In another of his invaluable indie film turns, Bridges plays Ted Cole, a randy children's book author living in the beach community of East Hampton, New York (one of his scary best-sellers is named "The Door in the Floor"). Cole compensates for the premature deaths of his two sons with booze and affairs with local women, while his glacial wife Marion (Basinger) drifts from day to day. Their four-year-old daughter Ruth (Elle Fanning, Dakota's younger sister), born after her brothers passed, remains sprightly but fixated with her brothers, understanding them through the photos which line the dimly lit walls of the Cole home. Each photo has a story associated with it; undoubtedly, stories are the Coles' lifeblood.

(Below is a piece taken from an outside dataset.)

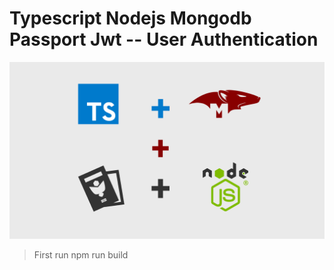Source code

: # Typescript Nodejs Mongodb Passport Jwt -- User Authentication

![Title image](./img/Title-image.png "Title image")

> First run npm run build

Ted offers sixteen-year-old Eddie O'Hare (Foster) a summer job, ostensibly as his writer's assistant but with darker designs in mind; like Irving, Williams wisely maintains doubt about Ted's motivation(s) with Eddie. Suffice it to say that aspiring author Eddie becomes mesmerized by the ghostly residue of the Cole boys and the beauty of the wounded Marion. In the end, all of the characters face the pain of brutal, if necessary, transitions in their lives. For Eddie, the story's fulcrum, innocence will forever be lost.
Williams gently advances Irving's story from 1958 into the present, but the East Hampton community remains stubbornly in the past (with the exception, in a pitch-black comic moment, of Ted's spontaneous affinity for hip-hop artist Khia). With his soft features, Jon Foster makes a great shell-shocked foil to the cold-warring couple and the unsettlingly inquisitive child; more so, Foster tenderly navigates from reckless love through heartbreak to hard-won, adult sobriety. Bridges' profligate Ted, given to casual nudity when not loosely dressed under a wide-brimmed Picasso hat, barely covers his pulsing hurt with an artist's cultivated bluster. Climactically, Bridges nails a knockout monologue about his sons' deaths (Academy, take note: this scene would make an excellent clip for an Oscar telecast).
Basinger suffers the most from the adaptation from page to screen. In the novel, Marion is inscrutable enough, but the filmic narrative loses Irving's omniscient insight and interior monologue, making her character yet more remote. Still, Williams evinces a kinship with the material, visualizing it adroitly; despite the present-day setting, Williams keeps the all-important photographs in black and white, while shooting some scenes through the "frames" afforded by windows or doors. Without exception, the characters try to "frame" their chaotic circumstances by reshaping them into comfortingly self-ordered narratives. When a college student confronts Ted about the "atavistic symbols of fear" in his children's stories, the comment is at once laughable and accidentally on the mark: nothing is more fearful to Ted, Marion, Eddie, or Ruth than the shapely thresholds of their home or their bodies, or the shapeless ones of higher consciousness, love, and death.